Of Hypotheses and Analogy

Let us lay down this as a fundamental principle in our inquiries into the structure of the mind and its operation—that no regard is due to the conjectures or hypotheses of philosophers, however ancient, however generally received. Let us accustom ourselves to try every opinion by the touchstone of fact and experience. What can fairly be deduced from facts duly observed or sufficiently attested, is genuine and pure; it is the voice of God, and no fiction of human imagination.

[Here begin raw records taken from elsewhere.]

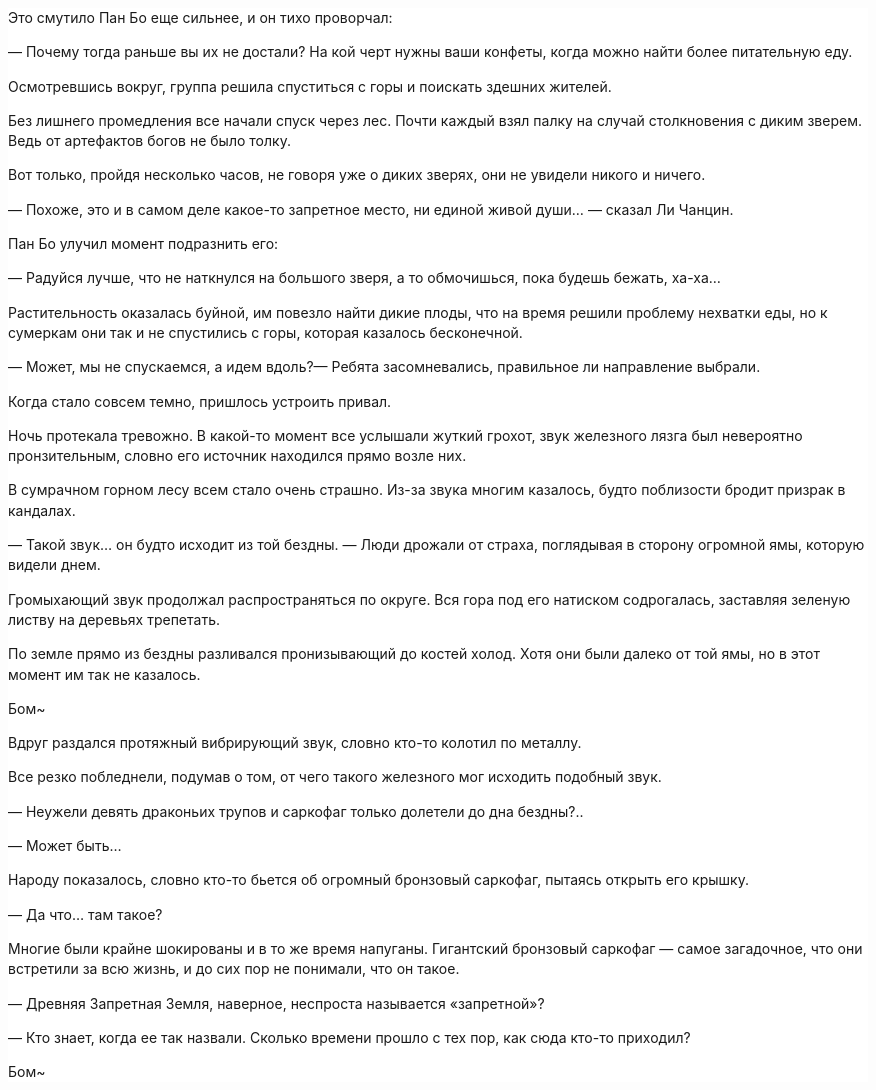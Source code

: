 Это смутило Пан Бо еще сильнее, и он тихо проворчал: 

— Почему тогда раньше вы их не достали? На кой черт нужны ваши конфеты, когда можно найти более питательную еду.

Осмотревшись вокруг, группа решила спуститься с горы и поискать здешних жителей.

Без лишнего промедления все начали спуск через лес. Почти каждый взял палку на случай столкновения с диким зверем. Ведь от артефактов богов не было толку.

Вот только, пройдя несколько часов, не говоря уже о диких зверях, они не увидели никого и ничего.

— Похоже, это и в самом деле какое-то запретное место, ни единой живой души… — сказал Ли Чанцин.

Пан Бо улучил момент подразнить его: 

— Радуйся лучше, что не наткнулся на большого зверя, а то обмочишься, пока будешь бежать, ха-ха…

Растительность оказалась буйной, им повезло найти дикие плоды, что на время решили проблему нехватки еды, но к сумеркам они так и не спустились с горы, которая казалось бесконечной.

— Может, мы не спускаемся, а идем вдоль?— Ребята засомневались, правильное ли направление выбрали.

Когда стало совсем темно, пришлось устроить привал.

Ночь протекала тревожно. В какой-то момент все услышали жуткий грохот, звук железного лязга был невероятно пронзительным, словно его источник находился прямо возле них.

В сумрачном горном лесу всем стало очень страшно. Из-за звука многим казалось, будто поблизости бродит призрак в кандалах.

— Такой звук… он будто исходит из той бездны. — Люди дрожали от страха, поглядывая в сторону огромной ямы, которую видели днем.

Громыхающий звук продолжал распространяться по округе. Вся гора под его натиском содрогалась, заставляя зеленую листву на деревьях трепетать.

По земле прямо из бездны разливался пронизывающий до костей холод. Хотя они были далеко от той ямы, но в этот момент им так не казалось.

Бом~

Вдруг раздался протяжный вибрирующий звук, словно кто-то колотил по металлу.

Все резко побледнели, подумав о том, от чего такого железного мог исходить подобный звук.

— Неужели девять драконьих трупов и саркофаг только долетели до дна бездны?..

— Может быть…

Народу показалось, словно кто-то бьется об огромный бронзовый саркофаг, пытаясь открыть его крышку.

— Да что… там такое?

Многие были крайне шокированы и в то же время напуганы. Гигантский бронзовый саркофаг — самое загадочное, что они встретили за всю жизнь, и до сих пор не понимали, что он такое.

— Древняя Запретная Земля, наверное, неспроста называется «запретной»?

— Кто знает, когда ее так назвали. Сколько времени прошло с тех пор, как сюда кто-то приходил?

Бом~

If a philosopher, therefore, pretends to shew us the cause of any natural effect, whether relating to matter or to mind, let us first consider whether there is sufficient evidence that the cause he assigns does really exist. If there is not, reject it with disdain, as a fiction which ought to have no place in genuine philosophy. If the cause assigned really exists, consider, in the next place, whether the effect it is brought to explain necessarily follows from it. Unless it has these two conditions, it is good for nothing.2

The conclusion I would draw from all that has been said on analogy, is, that, in our inquiries concerning the mind and its operations, we ought never to trust to reasonings drawn from some supposed similitude of body to mind; and that we ought to be very much upon our guard that we be not imposed upon by those analogical terms and phrases, by which the operations of the mind are expressed in all languages.1

[2 ]Ibid., p. 236.

[1 ]Ibid., p. 238.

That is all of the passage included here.